Young forward Marlon Faß joined from TSG Hoffenheim's under-19s, though he joined Stuttgarter Kickers on loan for the season later in the window. Defender Paul Lehmann also went out on loan, and joined SC Verl on a season-long loan. On 31 July, defender Dennis Duah joined 3. Liga side Energie Cottbus on a season-long loan.

===In===

| Date | Pos. | Player | From | Fee | Ref. |
|---|---|---|---|---|---|
| 18 June 2025 | FW | Marlon Faß (GER) | TSG Hoffenheim | Undisclosed |  |
| 26 June 2025 | MF | Kofi Amoako (GER) | VfL Wolfsburg | Undisclosed |  |
| 1 July 2025 | FW | Christoph Daferner (GER) | 1. FC Nürnberg | Undisclosed |  |
| 1 July 2025 | MF | Nils Fröling (SWE) | Hansa Rostock | Free transfer |  |
| 1 July 2025 | DF | Alexander Rossipal (GER) | Hansa Rostock | Free transfer |  |
| 9 July 2025 | GK | Lennart Grill (GER) | Union Berlin | Free transfer |  |
| 24 July 2025 | MF | Luca Herrmann (GER) | SC Paderborn | Undisclosed |  |
| 11 August 2025 | FW | Vincent Vermeij (NED) | Fortuna Düsseldorf | Undisclosed |  |

===Loans in===

| Date from | Pos. | Player | From | Date until | Ref. |
|---|---|---|---|---|---|
| 1 July 2025 | DF | Konrad Faber (GER) | FC St.

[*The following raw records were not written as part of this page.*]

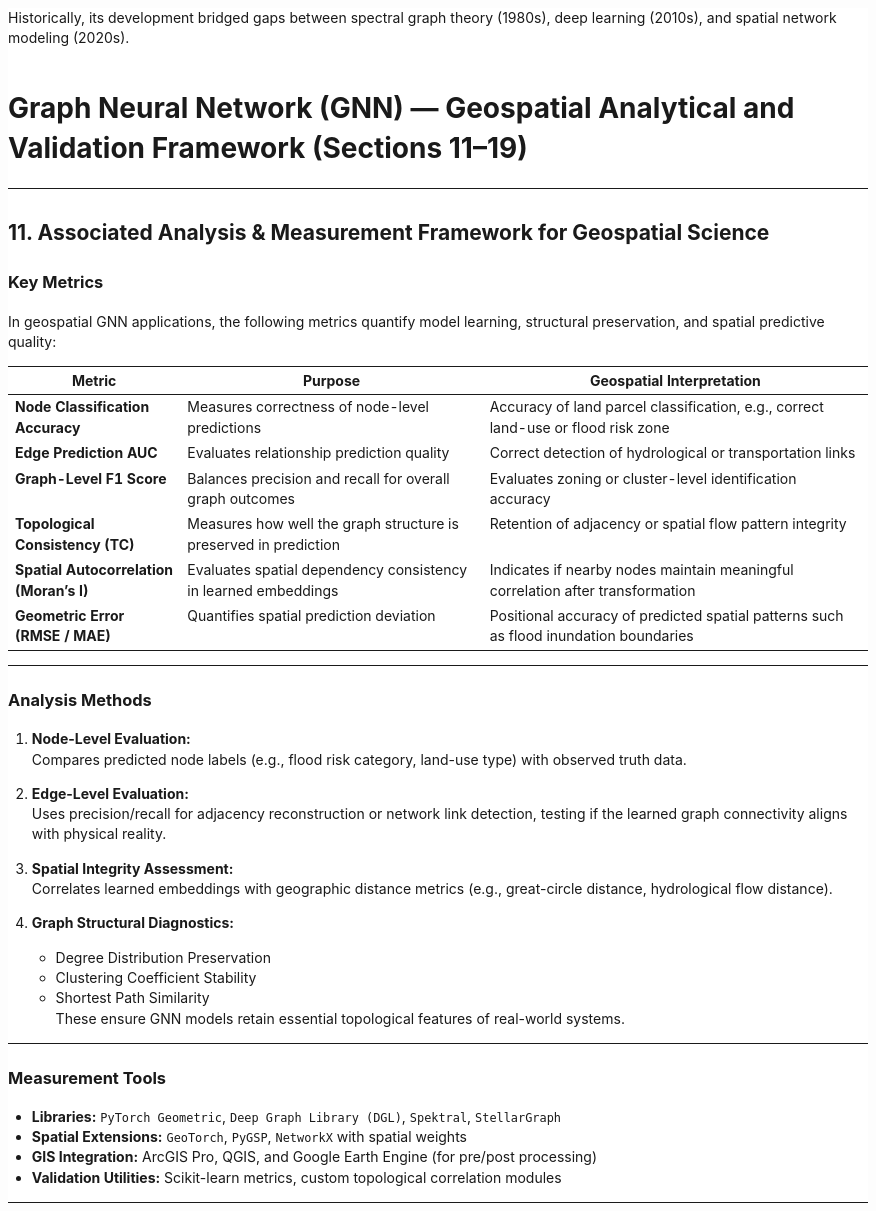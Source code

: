 Historically, its development bridged gaps between spectral graph theory (1980s), deep learning (2010s), and spatial network modeling (2020s).  



# Graph Neural Network (GNN) — Geospatial Analytical and Validation Framework (Sections 11–19)

---

## 11. Associated Analysis & Measurement Framework for Geospatial Science  

### **Key Metrics**
In geospatial GNN applications, the following metrics quantify model learning, structural preservation, and spatial predictive quality:

| **Metric** | **Purpose** | **Geospatial Interpretation** |
|-------------|--------------|-------------------------------|
| **Node Classification Accuracy** | Measures correctness of node-level predictions | Accuracy of land parcel classification, e.g., correct land-use or flood risk zone |
| **Edge Prediction AUC** | Evaluates relationship prediction quality | Correct detection of hydrological or transportation links |
| **Graph-Level F1 Score** | Balances precision and recall for overall graph outcomes | Evaluates zoning or cluster-level identification accuracy |
| **Topological Consistency (TC)** | Measures how well the graph structure is preserved in prediction | Retention of adjacency or spatial flow pattern integrity |
| **Spatial Autocorrelation (Moran’s I)** | Evaluates spatial dependency consistency in learned embeddings | Indicates if nearby nodes maintain meaningful correlation after transformation |
| **Geometric Error (RMSE / MAE)** | Quantifies spatial prediction deviation | Positional accuracy of predicted spatial patterns such as flood inundation boundaries |

---

### **Analysis Methods**
1. **Node-Level Evaluation:**  
   Compares predicted node labels (e.g., flood risk category, land-use type) with observed truth data.  

2. **Edge-Level Evaluation:**  
   Uses precision/recall for adjacency reconstruction or network link detection, testing if the learned graph connectivity aligns with physical reality.  

3. **Spatial Integrity Assessment:**  
   Correlates learned embeddings with geographic distance metrics (e.g., great-circle distance, hydrological flow distance).  

4. **Graph Structural Diagnostics:**  
   - Degree Distribution Preservation  
   - Clustering Coefficient Stability  
   - Shortest Path Similarity  
   These ensure GNN models retain essential topological features of real-world systems.  

---

### **Measurement Tools**
- **Libraries:** `PyTorch Geometric`, `Deep Graph Library (DGL)`, `Spektral`, `StellarGraph`
- **Spatial Extensions:** `GeoTorch`, `PyGSP`, `NetworkX` with spatial weights
- **GIS Integration:** ArcGIS Pro, QGIS, and Google Earth Engine (for pre/post processing)
- **Validation Utilities:** Scikit-learn metrics, custom topological correlation modules  

---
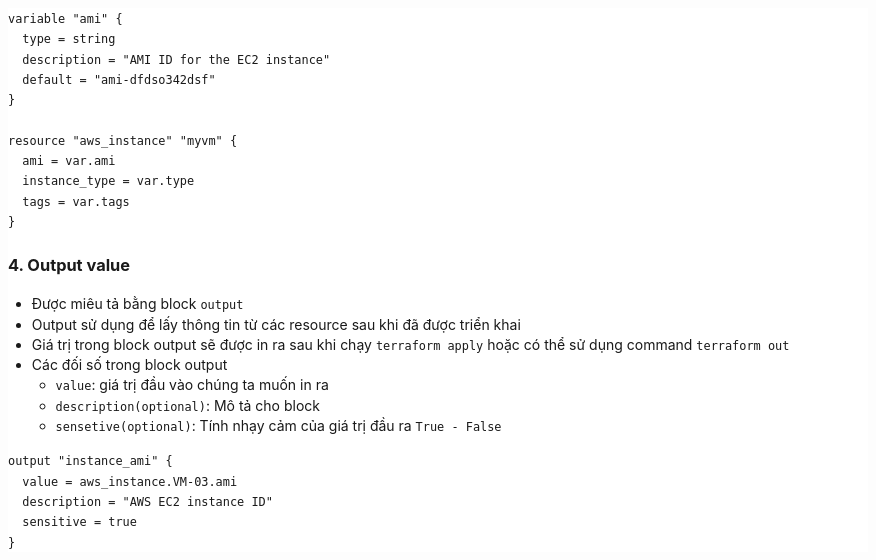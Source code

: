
 ```
variable "ami" {
  type = string
  description = "AMI ID for the EC2 instance"
  default = "ami-dfdso342dsf"
}

resource "aws_instance" "myvm" {
  ami = var.ami
  instance_type = var.type
  tags = var.tags
}
```
### 4. Output value
- Được miêu tả bằng block `output`
- Output sử dụng để lấy thông tin từ các resource sau khi đã được triển khai
- Giá trị trong block output sẽ được in ra sau khi chạy `terraform apply` hoặc có thể sử dụng command `terraform out`
- Các đối số trong block output
  + `value`: giá trị đầu vào chúng ta muốn in ra
  + `description(optional)`: Mô tả cho block
  + `sensetive(optional)`: Tính nhạy cảm của giá trị đầu ra `True - False`

```
output "instance_ami" {
  value = aws_instance.VM-03.ami
  description = "AWS EC2 instance ID"
  sensitive = true
}
```
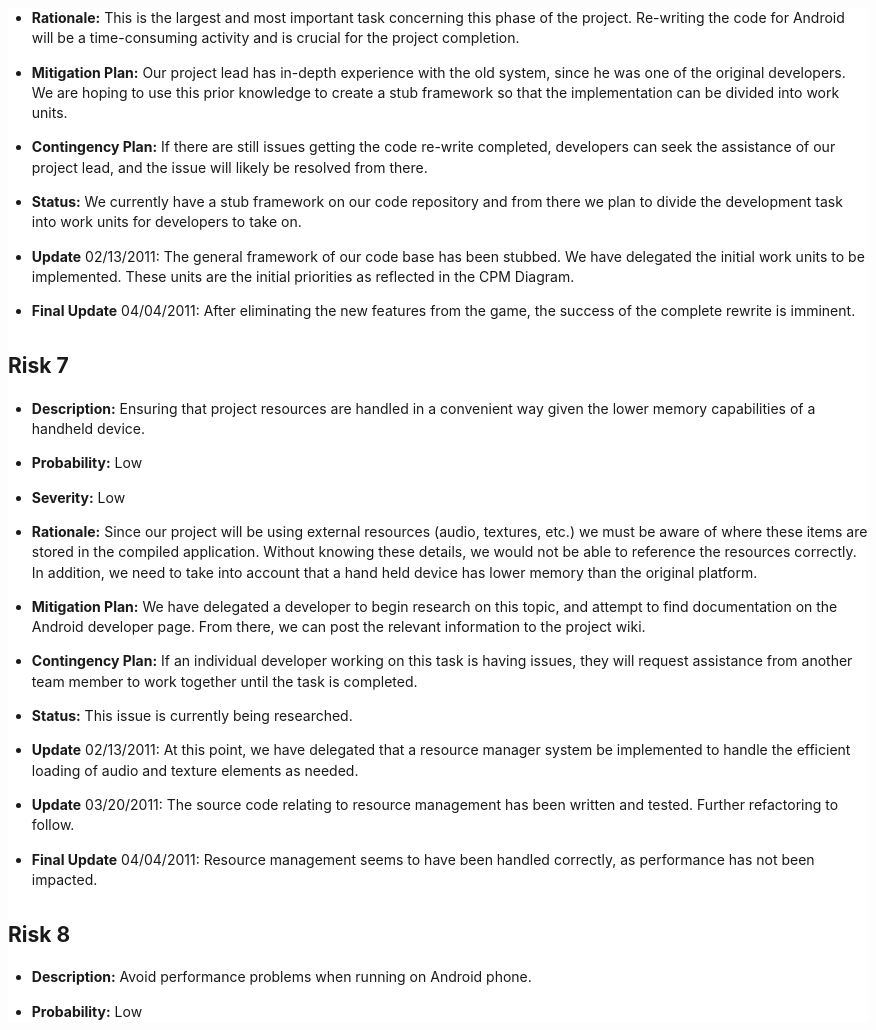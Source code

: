   * **Rationale:** This is the largest and most important task concerning this phase of the project. Re-writing the code for Android will be a time-consuming activity and is crucial for the project completion.

  * **Mitigation Plan:** Our project lead has in-depth experience with the old system, since he was one of the original developers. We are hoping to use this prior knowledge to create a stub framework so that the implementation can be divided into work units.

  * **Contingency Plan:** If there are still issues getting the code re-write completed, developers can seek the assistance of our project lead, and the issue will likely be resolved from there.

  * **Status:** We currently have a stub framework on our code repository and from there we plan to divide the development task into work units for developers to take on.

  * **Update** 02/13/2011: The general framework of our code base has been stubbed. We have delegated the initial work units to be implemented. These units are the initial priorities as reflected in the CPM Diagram.

  * **Final Update** 04/04/2011: After eliminating the new features from the game, the success of the complete rewrite is imminent.


## Risk 7 ##
  * **Description:** Ensuring that project resources are handled in a convenient way given the lower memory capabilities of a handheld device.

  * **Probability:** Low

  * **Severity:** Low

  * **Rationale:** Since our project will be using external resources (audio, textures, etc.) we must be aware of where these items are stored in the compiled application. Without knowing these details, we would not be able to reference the resources correctly. In addition, we need to take into account that a hand held device has lower memory than the original platform.

  * **Mitigation Plan:** We have delegated a developer to begin research on this topic, and attempt to find documentation on the Android developer page. From there, we can post the relevant information to the project wiki.

  * **Contingency Plan:** If an individual developer working on this task is having issues, they will request assistance from another team member to work together until the task is completed.

  * **Status:** This issue is currently being researched.

  * **Update** 02/13/2011: At this point, we have delegated that a resource manager system be implemented to handle the efficient loading of audio and texture elements as needed.

  * **Update** 03/20/2011: The source code relating to resource management has been written and tested. Further refactoring to follow.

  * **Final Update** 04/04/2011: Resource management seems to have been handled correctly, as performance has not been impacted.

## Risk 8 ##
  * **Description:** Avoid performance problems when running on Android phone.

  * **Probability:** Low
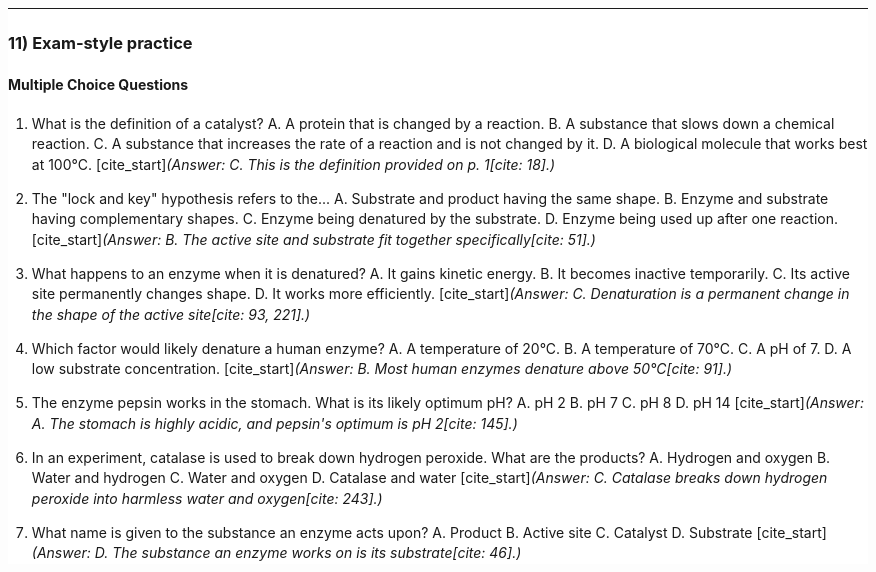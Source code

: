 -----

### 11\) Exam‑style practice

#### Multiple Choice Questions

1.  What is the definition of a catalyst?
    A. A protein that is changed by a reaction.
    B. A substance that slows down a chemical reaction.
    C. A substance that increases the rate of a reaction and is not changed by it.
    D. A biological molecule that works best at 100°C.
    [cite\_start]*(Answer: C. This is the definition provided on p. 1[cite: 18].)*

2.  The "lock and key" hypothesis refers to the...
    A. Substrate and product having the same shape.
    B. Enzyme and substrate having complementary shapes.
    C. Enzyme being denatured by the substrate.
    D. Enzyme being used up after one reaction.
    [cite\_start]*(Answer: B. The active site and substrate fit together specifically[cite: 51].)*

3.  What happens to an enzyme when it is denatured?
    A. It gains kinetic energy.
    B. It becomes inactive temporarily.
    C. Its active site permanently changes shape.
    D. It works more efficiently.
    [cite\_start]*(Answer: C. Denaturation is a permanent change in the shape of the active site[cite: 93, 221].)*

4.  Which factor would likely denature a human enzyme?
    A. A temperature of 20°C.
    B. A temperature of 70°C.
    C. A pH of 7.
    D. A low substrate concentration.
    [cite\_start]*(Answer: B. Most human enzymes denature above 50°C[cite: 91].)*

5.  The enzyme pepsin works in the stomach. What is its likely optimum pH?
    A. pH 2
    B. pH 7
    C. pH 8
    D. pH 14
    [cite\_start]*(Answer: A. The stomach is highly acidic, and pepsin's optimum is pH 2[cite: 145].)*

6.  In an experiment, catalase is used to break down hydrogen peroxide. What are the products?
    A. Hydrogen and oxygen
    B. Water and hydrogen
    C. Water and oxygen
    D. Catalase and water
    [cite\_start]*(Answer: C. Catalase breaks down hydrogen peroxide into harmless water and oxygen[cite: 243].)*

7.  What name is given to the substance an enzyme acts upon?
    A. Product
    B. Active site
    C. Catalyst
    D. Substrate
    [cite\_start]*(Answer: D. The substance an enzyme works on is its substrate[cite: 46].)*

Gallen (SUI) | End of season |  |

===Out===

| Date | Pos. | Player | To | Fee | Ref. |
|---|---|---|---|---|---|
| 30 June 2025 | DF | Tom Berger (GER) |  | Released |  |
| 30 June 2025 | DF | Philip Heise (GER) | VVV-Venlo (NED) | Released |  |
| 30 June 2025 | GK | Phillip Böhm (GER) | Austria Lustenau (AUT) | Released |  |

===Loans out===

| Date from | Pos. | Player | To | Date until | Ref. |
|---|---|---|---|---|---|
| 1 July 2025 | DF | Paul Lehmann (GER) | SC Verl | End of season |  |
| 3 July 2025 | FW | Marlon Faß (GER) | Stuttgarter Kickers | End of season |  |
| 31 July 2025 | DF | Dennis Duah (GER) | Energie Cottbus | End of season |  |

==Friendly matches==

Friendly match details
| Date | Time | Opponent | Venue | Result F–A | Scorers | Attendance | Ref. |
|---|---|---|---|---|---|---|---|
| 27 June 2025 | 18:00 | FC Thüringen Weida [de] | Away | 7–0 | Casar 13', 33' pen., Daferner 19', Marx 29', Kother 68', 81', Müller 85' |  |  |
| 28 June 2025 | 14:00 | Kamenzer Jungs | Away | 14–0 | Menzel 16', 36', Kutschke 22', 31', 37', Wagner 33', Daferner 47', 59', 78', 84', Casar 64', 67', Oehmichen 55', 80' |  |  |
| 5 July 2025 | 16:00 | SV Ried | Neutral | 3–1 | Casar 60', Kammerknecht 114', Menzel 120' |  |  |
| 13 July 2025 | 14:00 | Slavia Prague | Away | 2–4 | Fröling 80', Müller 84' |  |  |
| 25 July 2025 | 14:00 | SC Freiburg | Neutral | 3–3 | Šapina 22', Meißner 70', Marx 114' | 1,100 |  |

==Competitions==
===2. Bundesliga===

====League table====

| Pos | Teamv; t; e; | Pld | W | D | L | GF | GA | GD | Pts |
|---|---|---|---|---|---|---|---|---|---|
| 9 | VfL Bochum | 34 | 11 | 11 | 12 | 49 | 47 | +2 | 44 |
| 10 | Karlsruher SC | 34 | 12 | 8 | 14 | 53 | 64 | −11 | 44 |
| 11 | Dynamo Dresden | 34 | 11 | 8 | 15 | 54 | 53 | +1 | 41 |
| 12 | Holstein Kiel | 34 | 11 | 8 | 15 | 44 | 48 | −4 | 41 |
| 13 | Arminia Bielefeld | 34 | 10 | 9 | 15 | 53 | 51 | +2 | 39 |

===DFB-Pokal===

Dynamo Dresden were drawn at home to Mainz 05 in the first round of the DFB-Pokal.